Data START
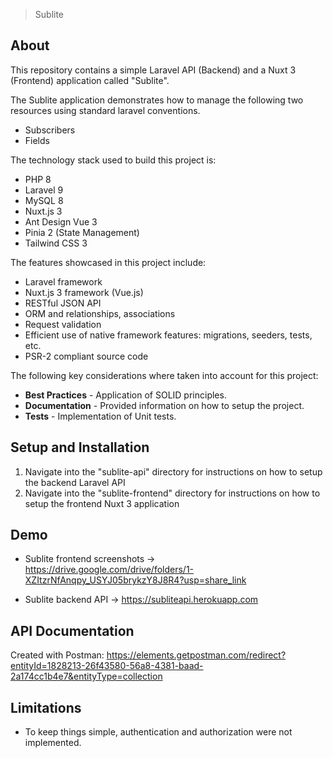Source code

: > Sublite

## About
This repository contains a simple Laravel API (Backend) and a Nuxt 3 (Frontend) application called "Sublite".

The Sublite application demonstrates how to manage the following two resources using standard laravel conventions. 
- Subscribers
- Fields

The technology stack used to build this project is:
- PHP 8
- Laravel 9
- MySQL 8
- Nuxt.js 3
- Ant Design Vue 3
- Pinia 2 (State Management)
- Tailwind CSS 3

The features showcased in this project include:
- Laravel framework
- Nuxt.js 3 framework (Vue.js)
- RESTful JSON API
- ORM and relationships, associations
- Request validation
- Efficient use of native framework features: migrations, seeders, tests, etc.
- PSR-2 compliant source code

The following key considerations where taken into account for this project:
- **Best Practices** - Application of SOLID principles.
- **Documentation** - Provided information on how to setup the project.
- **Tests** - Implementation of Unit tests.

## Setup and Installation
1. Navigate into the "sublite-api" directory for instructions on how to setup the backend Laravel API
2. Navigate into the "sublite-frontend" directory for instructions on how to setup the frontend Nuxt 3 application

## Demo

- Sublite frontend screenshots -> https://drive.google.com/drive/folders/1-XZItzrNfAnqpy_USYJ05brykzY8J8R4?usp=share_link

- Sublite backend API -> https://subliteapi.herokuapp.com

## API Documentation

Created with Postman: https://elements.getpostman.com/redirect?entityId=1828213-26f43580-56a8-4381-baad-2a174cc1b4e7&entityType=collection

## Limitations

- To keep things simple, authentication and authorization were not implemented.
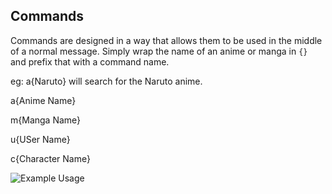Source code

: 






## Commands

Commands are designed in a way that allows them to be used in the middle of a normal message. 
Simply wrap the name of an anime or manga in `{}` and prefix that with a command name.

eg: a{Naruto} will search for the Naruto anime.

a{Anime Name}

m{Manga Name}

u{USer Name}

c{Character Name}


![Example Usage](https://i.imgur.com/B6y57vl.png)
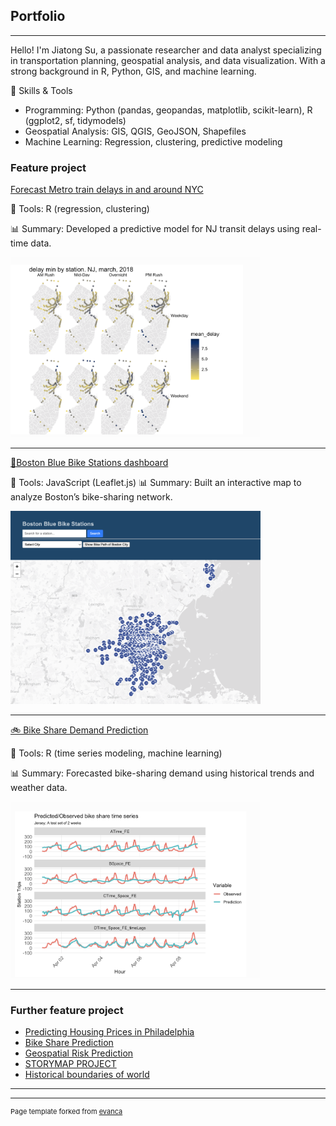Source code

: ## Portfolio

---

Hello! I'm Jiatong Su, a passionate researcher and data analyst specializing in transportation planning, geospatial analysis, and data visualization. With a strong background in R, Python, GIS, and machine learning.

🚀 Skills & Tools

- Programming: Python (pandas, geopandas, matplotlib, scikit-learn), R (ggplot2, sf, tidymodels)
- Geospatial Analysis: GIS, QGIS, GeoJSON, Shapefiles
- Machine Learning: Regression, clustering, predictive modeling

### Feature project



[Forecast Metro train delays in and around NYC](https://sujiatong.github.io/Forecast_Metro_train_delays/ppa_final.html)

📍 Tools: R (regression, clustering)

📊 Summary: Developed a predictive model for NJ transit delays using real-time data.


<img src="images/delay_NJ.png?raw=true" width="400"/>

---
[🚴Boston Blue Bike Stations dashboard](https://sujiatong.github.io/Boston_bike_dashboard/boston_bike/index.html)  


📍 Tools: JavaScript (Leaflet.js)
📊 Summary: Built an interactive map to analyze Boston’s bike-sharing network.

<img src="images/blue_bike.png?raw=true" width="400"/>


---
[🚲 Bike Share Demand Prediction](https://sujiatong.github.io/ppa_upenn/hw5b/Su_Jiatong_HW5b.html)

📍 Tools: R (time series modeling, machine learning)

📊 Summary: Forecasted bike-sharing demand using historical trends and weather data.


<img src="images/BIKE_PREDICT.png" width = "400"/>

---


### Further feature project

- [Predicting Housing Prices in Philadelphia](https://sujiatong.github.io/ppa_upenn/ppa_final/PPA_midterm_Group%20Tong%20(2).html)
- [Bike Share Prediction](https://sujiatong.github.io/ppa_upenn/hw5b/Su_Jiatong_HW5b.html)
- [Geospatial Risk Prediction](https://sujiatong.github.io/ppa_upenn/HW3/Su_JiatongHW3.html)
- [STORYMAP PROJECT](https://sujiatong.github.io/story_map_project/jiatong_su/index.html)
- [Historical boundaries of world](https://sujiatong.github.io/engagement_project/frontend/index.html)

---



---
<p style="font-size:11px">Page template forked from <a href="https://github.com/evanca/quick-portfolio">evanca</a></p>
<!-- Remove above link if you don't want to attibute -->
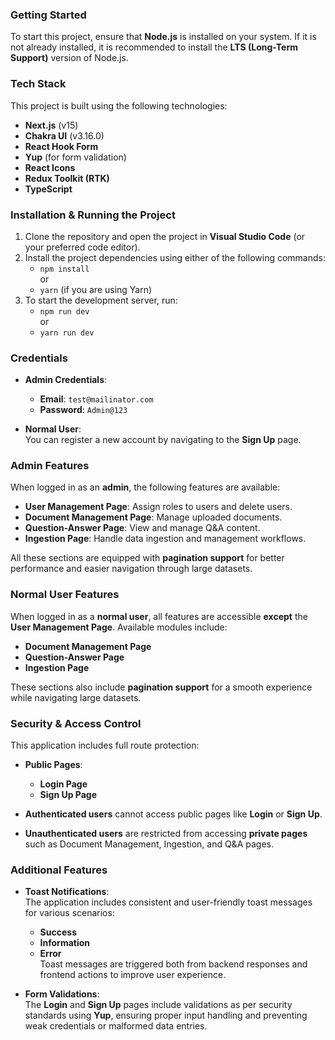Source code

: ### Getting Started

To start this project, ensure that **Node.js** is installed on your system. If it is not already installed, it is recommended to install the **LTS (Long-Term Support)** version of Node.js.

### Tech Stack

This project is built using the following technologies:

- **Next.js** (v15)  
- **Chakra UI** (v3.16.0)  
- **React Hook Form**  
- **Yup** (for form validation)  
- **React Icons**  
- **Redux Toolkit (RTK)**  
- **TypeScript**

### Installation & Running the Project

1. Clone the repository and open the project in **Visual Studio Code** (or your preferred code editor).
2. Install the project dependencies using either of the following commands:
   - `npm install`  
     or  
   - `yarn` (if you are using Yarn)
3. To start the development server, run:
   - `npm run dev`  
     or  
   - `yarn run dev`

### Credentials

- **Admin Credentials**:  
  - **Email**: `test@mailinator.com`  
  - **Password**: `Admin@123`

- **Normal User**:  
  You can register a new account by navigating to the **Sign Up** page.

### Admin Features

When logged in as an **admin**, the following features are available:

- **User Management Page**: Assign roles to users and delete users.
- **Document Management Page**: Manage uploaded documents.
- **Question-Answer Page**: View and manage Q&A content.
- **Ingestion Page**: Handle data ingestion and management workflows.

All these sections are equipped with **pagination support** for better performance and easier navigation through large datasets.

### Normal User Features

When logged in as a **normal user**, all features are accessible **except** the **User Management Page**. Available modules include:

- **Document Management Page**
- **Question-Answer Page**
- **Ingestion Page**

These sections also include **pagination support** for a smooth experience while navigating large datasets.

### Security & Access Control

This application includes full route protection:

- **Public Pages**:  
  - **Login Page**  
  - **Sign Up Page**

- **Authenticated users** cannot access public pages like **Login** or **Sign Up**.
- **Unauthenticated users** are restricted from accessing **private pages** such as Document Management, Ingestion, and Q&A pages.

### Additional Features

- **Toast Notifications**:  
  The application includes consistent and user-friendly toast messages for various scenarios:
  - **Success**
  - **Information**
  - **Error**  
  Toast messages are triggered both from backend responses and frontend actions to improve user experience.

- **Form Validations**:  
  The **Login** and **Sign Up** pages include validations as per security standards using **Yup**, ensuring proper input handling and preventing weak credentials or malformed data entries.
Data END
▶ [Task goal] Only the lines starting at the one with "<!-- Remove above" and ending at the one with "- **React Icons**" should be printed, each exactly as it appears in the material above; the pictures are to be omitted.

▶ [Response box]
<!-- Remove above link if you don't want to attibute -->
Source code

: ### Getting Started

To start this project, ensure that **Node.js** is installed on your system. If it is not already installed, it is recommended to install the **LTS (Long-Term Support)** version of Node.js.

### Tech Stack

This project is built using the following technologies:

- **Next.js** (v15)  
- **Chakra UI** (v3.16.0)  
- **React Hook Form**  
- **Yup** (for form validation)  
- **React Icons**  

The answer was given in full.